Misty Rambis, a local woman who organizes Gravel Lawn’s Wreaths Across America effort each year, said she’s excited to have a more public event this year. The program was a low-profile one in 2020 due to COVID-19.
Wreaths Across America, a nonprofit organization, seeks to remember and honor veterans every year during December by holding coordinated wreath-laying ceremonies at the same time at Arlington National Cemetery and thousands of other burial sites. The event this year will be held on Dec. 18.
At any cemetery where Wreaths Across America has a local coordinator, people can visit wreathsacrossamerica.org to sponsor one or more wreaths. Costs start at $15 to sponsor one wreath.
“People can go online at Wreaths Across America and look up Gravel Lawn,” Rambis said.
If a local cemetery does not currently participate in the program, people can also volunteer to become a coordinator for that location through the website.
In 2019, 2.2 million wreaths were placed in total across the country, 254,000 of them at Arlington National Cemetery.
“Wreaths Across America does not ‘decorate’ headstones.” the organization says on its website. “We are honoring all veterans and active military members by placing live wreaths on the headstones of veterans. The fresh evergreens have been used for centuries as a symbol recognizing honor and as a living tribute renewed annually. We want people to see the tradition as a living memorial to veterans and their families.”
Sue Ferrell found out about the Wreaths Across America program when she and her husband visited Marion National Cemetery to place a Christmas wreath on the grave of their son, a veteran who had recently died. They found that Wreaths Across America had already left one.
Since then, the Ferrells have bought numerous wreaths to place on graves at both Marion National Cemetery and Gravel Lawn, where other veterans in their families are buried. Ancestors of Ferrell’s husband, several generations back, donated the land that became Gravel Lawn Cemetery.

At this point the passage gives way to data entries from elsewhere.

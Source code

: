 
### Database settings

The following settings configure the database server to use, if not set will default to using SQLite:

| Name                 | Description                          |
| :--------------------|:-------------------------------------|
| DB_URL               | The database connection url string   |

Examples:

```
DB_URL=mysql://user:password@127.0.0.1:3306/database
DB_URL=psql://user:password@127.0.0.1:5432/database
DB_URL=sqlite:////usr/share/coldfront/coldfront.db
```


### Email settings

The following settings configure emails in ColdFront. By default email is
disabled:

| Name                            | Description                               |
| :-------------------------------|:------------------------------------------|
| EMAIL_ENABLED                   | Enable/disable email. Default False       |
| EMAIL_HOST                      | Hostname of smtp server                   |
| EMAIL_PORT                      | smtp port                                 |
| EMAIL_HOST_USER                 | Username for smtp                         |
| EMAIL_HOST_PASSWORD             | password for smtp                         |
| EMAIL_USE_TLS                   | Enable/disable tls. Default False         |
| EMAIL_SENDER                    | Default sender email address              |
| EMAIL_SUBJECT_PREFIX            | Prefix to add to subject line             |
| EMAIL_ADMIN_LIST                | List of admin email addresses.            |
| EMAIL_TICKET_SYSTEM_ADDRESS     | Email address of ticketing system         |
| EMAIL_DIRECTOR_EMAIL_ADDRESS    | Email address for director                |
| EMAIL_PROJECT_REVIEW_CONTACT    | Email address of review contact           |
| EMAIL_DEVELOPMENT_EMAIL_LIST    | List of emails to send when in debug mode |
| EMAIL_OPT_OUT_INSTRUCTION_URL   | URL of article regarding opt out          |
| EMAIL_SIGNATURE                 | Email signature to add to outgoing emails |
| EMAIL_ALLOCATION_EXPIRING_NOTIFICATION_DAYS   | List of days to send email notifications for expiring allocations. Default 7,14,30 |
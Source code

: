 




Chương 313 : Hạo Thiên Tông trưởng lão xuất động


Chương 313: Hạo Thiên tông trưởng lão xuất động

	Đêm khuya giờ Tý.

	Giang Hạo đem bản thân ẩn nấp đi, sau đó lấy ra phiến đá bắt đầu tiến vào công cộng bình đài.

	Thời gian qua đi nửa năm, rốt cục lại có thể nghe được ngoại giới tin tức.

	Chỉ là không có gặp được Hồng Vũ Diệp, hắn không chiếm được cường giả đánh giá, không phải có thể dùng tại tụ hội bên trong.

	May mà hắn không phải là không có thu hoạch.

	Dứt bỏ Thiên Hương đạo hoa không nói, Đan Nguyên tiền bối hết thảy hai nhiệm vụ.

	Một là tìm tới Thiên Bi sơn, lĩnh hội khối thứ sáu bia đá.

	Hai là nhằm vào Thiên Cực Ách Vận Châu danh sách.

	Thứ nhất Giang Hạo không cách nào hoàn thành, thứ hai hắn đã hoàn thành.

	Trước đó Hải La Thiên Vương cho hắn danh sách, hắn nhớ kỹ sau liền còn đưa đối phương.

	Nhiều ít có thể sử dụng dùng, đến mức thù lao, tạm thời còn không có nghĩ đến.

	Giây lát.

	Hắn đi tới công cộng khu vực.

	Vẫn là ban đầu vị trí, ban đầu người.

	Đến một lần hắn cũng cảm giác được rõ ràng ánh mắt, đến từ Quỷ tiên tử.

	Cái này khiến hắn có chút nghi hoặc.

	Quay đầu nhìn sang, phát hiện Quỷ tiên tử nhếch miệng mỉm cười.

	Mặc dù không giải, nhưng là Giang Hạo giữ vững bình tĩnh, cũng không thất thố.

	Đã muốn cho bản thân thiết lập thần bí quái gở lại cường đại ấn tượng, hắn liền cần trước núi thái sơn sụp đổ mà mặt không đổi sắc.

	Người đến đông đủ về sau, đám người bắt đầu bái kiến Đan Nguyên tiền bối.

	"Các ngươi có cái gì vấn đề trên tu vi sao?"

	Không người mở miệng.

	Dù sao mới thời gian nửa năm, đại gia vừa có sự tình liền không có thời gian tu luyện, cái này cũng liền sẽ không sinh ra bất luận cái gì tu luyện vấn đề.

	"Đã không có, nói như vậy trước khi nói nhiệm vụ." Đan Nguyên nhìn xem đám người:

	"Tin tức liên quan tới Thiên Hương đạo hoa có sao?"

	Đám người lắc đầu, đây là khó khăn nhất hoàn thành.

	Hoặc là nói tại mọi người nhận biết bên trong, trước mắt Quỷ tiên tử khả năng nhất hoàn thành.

They’d like to see every grave have a wreath, including those dating back to the Civil War.
“I think Wreaths Across America is just a great organization,” Ferrell said. “…It’s an honor, it’s a privilege to be able to do it.”

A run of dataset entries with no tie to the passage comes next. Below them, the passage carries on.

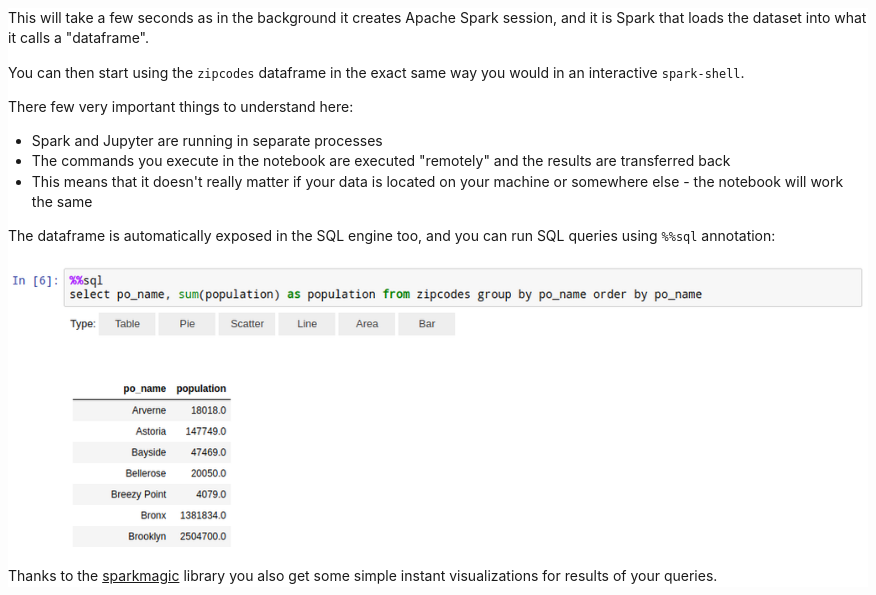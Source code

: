 This will take a few seconds as in the background it creates Apache Spark session, and it is Spark that loads the dataset into what it calls a "dataframe".

You can then start using the `zipcodes` dataframe in the exact same way you would in an interactive `spark-shell`.

There few very important things to understand here:
- Spark and Jupyter are running in separate processes
- The commands you execute in the notebook are executed "remotely" and the results are transferred back
- This means that it doesn't really matter if your data is located on your machine or somewhere else - the notebook will work the same

The dataframe is automatically exposed in the SQL engine too, and you can run SQL queries using `%%sql` annotation:

![kamu notebook 002](./first_steps_files/notebook-002.png)

Thanks to the [sparkmagic](https://github.com/jupyter-incubator/sparkmagic) library you also get some simple instant visualizations for results of your queries.
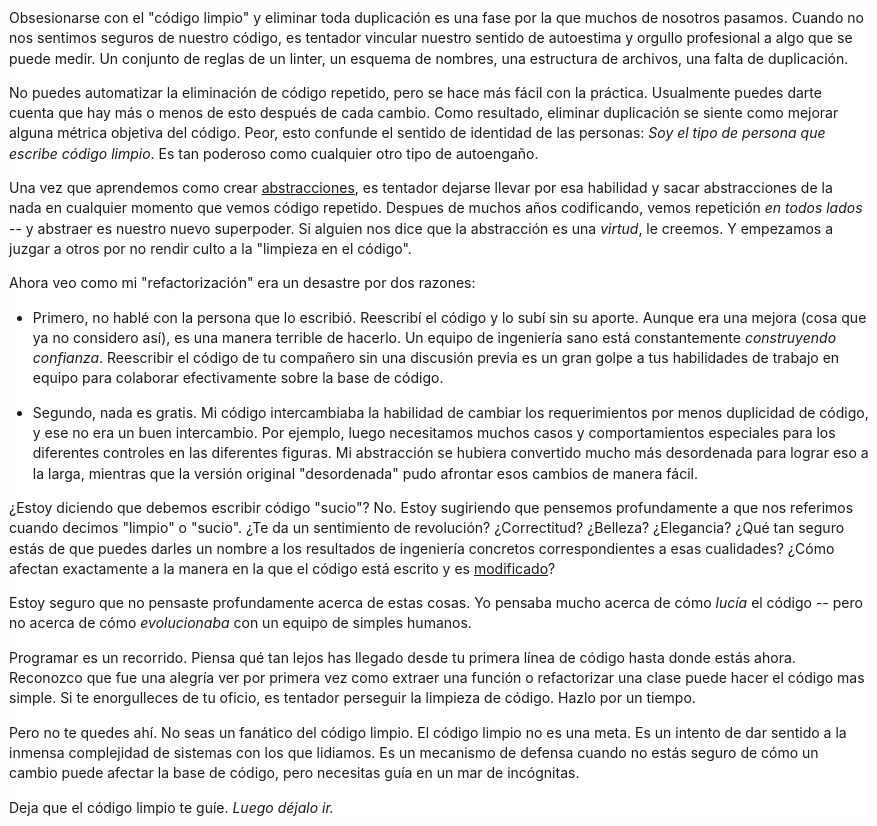 Obsesionarse con el "código limpio" y eliminar toda duplicación es una fase por la que muchos de nosotros pasamos. Cuando no nos sentimos seguros de nuestro código, es tentador vincular nuestro sentido de autoestima y orgullo profesional a algo que se puede medir. Un conjunto de reglas de un linter, un esquema de nombres, una estructura de archivos, una falta de duplicación.

No puedes automatizar la eliminación de código repetido, pero se hace más fácil con la práctica. Usualmente puedes darte cuenta que hay más o menos de esto después de cada cambio. Como resultado, eliminar duplicación se siente como mejorar alguna métrica objetiva del código. Peor, esto confunde el sentido de identidad de las personas: *Soy el tipo de persona que escribe código limpio*. Es tan poderoso como cualquier otro tipo de autoengaño.

Una vez que aprendemos como crear [abstracciones](https://www.sandimetz.com/blog/2016/1/20/the-wrong-abstraction), es tentador dejarse llevar por esa habilidad y sacar abstracciones de la nada en cualquier momento que vemos código repetido. Despues de muchos años codificando, vemos repetición *en todos lados* -- y abstraer es nuestro nuevo superpoder. Si alguien nos dice que la abstracción es una *virtud*, le creemos. Y empezamos a juzgar a otros por no rendir culto a la "limpieza en el código".

Ahora veo como mi "refactorización" era un desastre por dos razones:

* Primero, no hablé con la persona que lo escribió. Reescribí el código y lo subí sin su aporte. Aunque era una mejora (cosa que ya no considero así), es una manera terrible de hacerlo. Un equipo de ingeniería sano está constantemente *construyendo confianza*. Reescribir el código de tu compañero sin una discusión previa es un gran golpe a tus habilidades de trabajo en equipo para colaborar efectivamente sobre la base de código.

* Segundo, nada es gratis. Mi código intercambiaba la habilidad de cambiar los requerimientos por menos duplicidad de código, y ese no era un buen intercambio. Por ejemplo, luego necesitamos muchos casos y comportamientos especiales para los diferentes controles en las diferentes figuras. Mi abstracción se hubiera convertido mucho más desordenada para lograr eso a la larga, mientras que la versión original "desordenada" pudo afrontar esos cambios de manera fácil.

¿Estoy diciendo que debemos escribir código "sucio"? No. Estoy sugiriendo que pensemos profundamente a que nos referimos cuando decimos "limpio" o "sucio". ¿Te da un sentimiento de revolución? ¿Correctitud? ¿Belleza? ¿Elegancia? ¿Qué tan seguro estás de que puedes darles un nombre a los resultados de ingeniería concretos correspondientes a esas cualidades? ¿Cómo afectan exactamente a la manera en la que el código está escrito y es [modificado](/optimized-for-change/)?

Estoy seguro que no pensaste profundamente acerca de estas cosas. Yo pensaba mucho acerca de cómo *lucía* el código -- pero no acerca de cómo *evolucionaba* con un equipo de simples humanos.

Programar es un recorrido. Piensa qué tan lejos has llegado desde tu primera línea de código hasta donde estás ahora. Reconozco que fue una alegría ver por primera vez como extraer una función o refactorizar una clase puede hacer el código mas simple. Si te enorgulleces de tu oficio, es tentador perseguir la limpieza de código. Hazlo por un tiempo.

Pero no te quedes ahí. No seas un fanático del código limpio. El código limpio no es una meta. Es un intento de dar sentido a la inmensa complejidad de sistemas con los que lidiamos. Es un mecanismo de defensa cuando no estás seguro de cómo un cambio puede afectar la base de código, pero necesitas guía en un mar de incógnitas.

Deja que el código limpio te guíe. *Luego déjalo ir.*
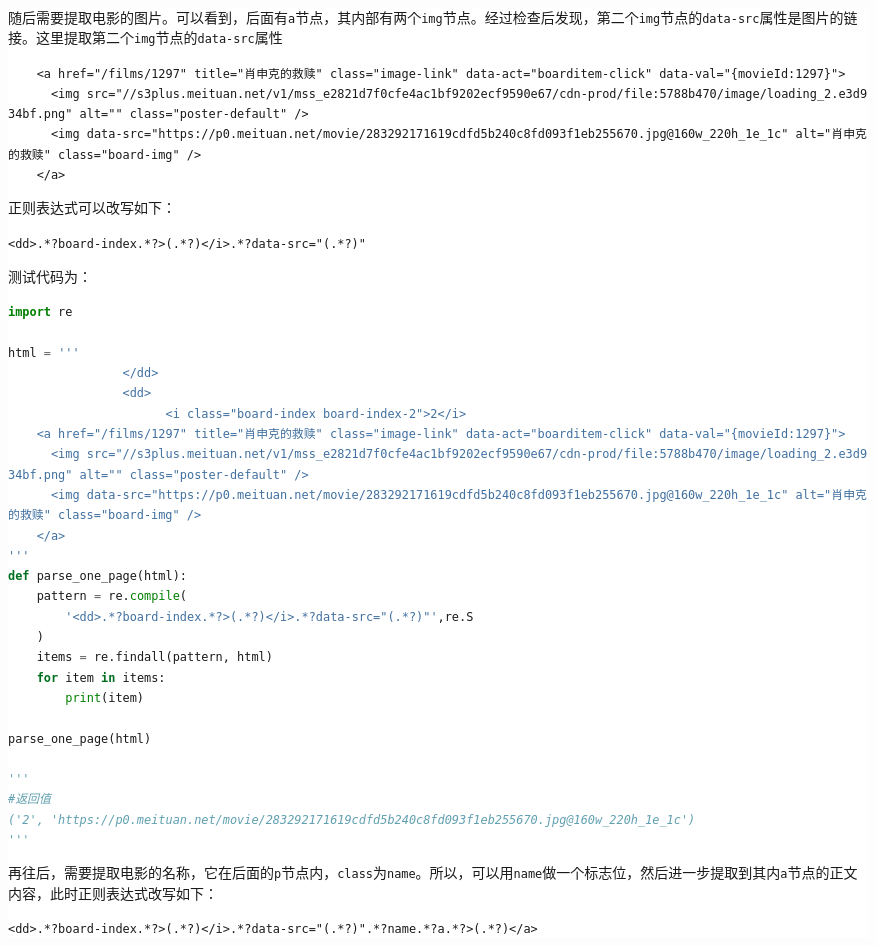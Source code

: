 随后需要提取电影的图片。可以看到，后面有`a`节点，其内部有两个`img`节点。经过检查后发现，第二个`img`节点的`data-src`属性是图片的链接。这里提取第二个`img`节点的`data-src`属性

```shell
    <a href="/films/1297" title="肖申克的救赎" class="image-link" data-act="boarditem-click" data-val="{movieId:1297}">
      <img src="//s3plus.meituan.net/v1/mss_e2821d7f0cfe4ac1bf9202ecf9590e67/cdn-prod/file:5788b470/image/loading_2.e3d934bf.png" alt="" class="poster-default" />
      <img data-src="https://p0.meituan.net/movie/283292171619cdfd5b240c8fd093f1eb255670.jpg@160w_220h_1e_1c" alt="肖申克的救赎" class="board-img" />
    </a>
```

正则表达式可以改写如下：

```shell
<dd>.*?board-index.*?>(.*?)</i>.*?data-src="(.*?)"
```

测试代码为：

```python
import re

html = '''
                </dd>
                <dd>
                      <i class="board-index board-index-2">2</i>
    <a href="/films/1297" title="肖申克的救赎" class="image-link" data-act="boarditem-click" data-val="{movieId:1297}">
      <img src="//s3plus.meituan.net/v1/mss_e2821d7f0cfe4ac1bf9202ecf9590e67/cdn-prod/file:5788b470/image/loading_2.e3d934bf.png" alt="" class="poster-default" />
      <img data-src="https://p0.meituan.net/movie/283292171619cdfd5b240c8fd093f1eb255670.jpg@160w_220h_1e_1c" alt="肖申克的救赎" class="board-img" />
    </a>
'''
def parse_one_page(html):
    pattern = re.compile(
        '<dd>.*?board-index.*?>(.*?)</i>.*?data-src="(.*?)"',re.S
    )
    items = re.findall(pattern, html)
    for item in items:
        print(item)

parse_one_page(html)

'''
#返回值
('2', 'https://p0.meituan.net/movie/283292171619cdfd5b240c8fd093f1eb255670.jpg@160w_220h_1e_1c')
'''
```

再往后，需要提取电影的名称，它在后面的`p`节点内，`class`为`name`。所以，可以用`name`做一个标志位，然后进一步提取到其内`a`节点的正文内容，此时正则表达式改写如下：

```shell
<dd>.*?board-index.*?>(.*?)</i>.*?data-src="(.*?)".*?name.*?a.*?>(.*?)</a>
```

Gravel Lawn business manager Linda Sue Rhoades said the cemetery, formally established in 1915, has 817 veterans buried on its land.
Rhoades said she appreciates seeing the presence of Wreaths Across America every year during the Christmas season.
“We’ve been really thrilled that they’ve brought it here to little towns like Fortville,” she said.
Ferrell said the Wreaths Across America program not only honors veterans who have died, but also serves as a symbol of recognition for the family members who are visiting their graves. She said many people don’t think of the pain that both veterans and their loved ones go through after their military service has concluded.
“Their families that are left still suffer those consequences every day,” she said.